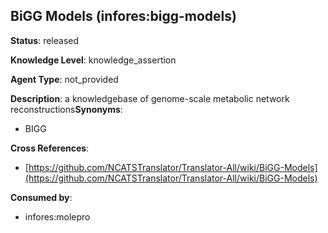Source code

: [//]: # (DO NOT MANUALLY EDIT THIS FILE. IT IS GENERATED FROM A TEMPLATE.)

## BiGG Models (infores:bigg-models)

**Status**: released
  
**Knowledge Level**: knowledge_assertion
  
**Agent Type**: not_provided

**Description**: a knowledgebase of genome-scale metabolic network reconstructions**Synonyms**:

- BIGG

**Cross References**:

- [https://github.com/NCATSTranslator/Translator-All/wiki/BiGG-Models](https://github.com/NCATSTranslator/Translator-All/wiki/BiGG-Models)


**Consumed by**:

- infores:molepro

········

§ **AIM OF THE TASK**: Reproduce the listing exactly. Do not include its images.

§ **RESULT OF THIS TASK**:
Source code

: [//]: # (DO NOT MANUALLY EDIT THIS FILE. IT IS GENERATED FROM A TEMPLATE.)

## BiGG Models (infores:bigg-models)

**Status**: released
  
**Knowledge Level**: knowledge_assertion
  
**Agent Type**: not_provided

**Description**: a knowledgebase of genome-scale metabolic network reconstructions**Synonyms**:

- BIGG

**Cross References**:

- [https://github.com/NCATSTranslator/Translator-All/wiki/BiGG-Models](https://github.com/NCATSTranslator/Translator-All/wiki/BiGG-Models)


**Consumed by**:

- infores:molepro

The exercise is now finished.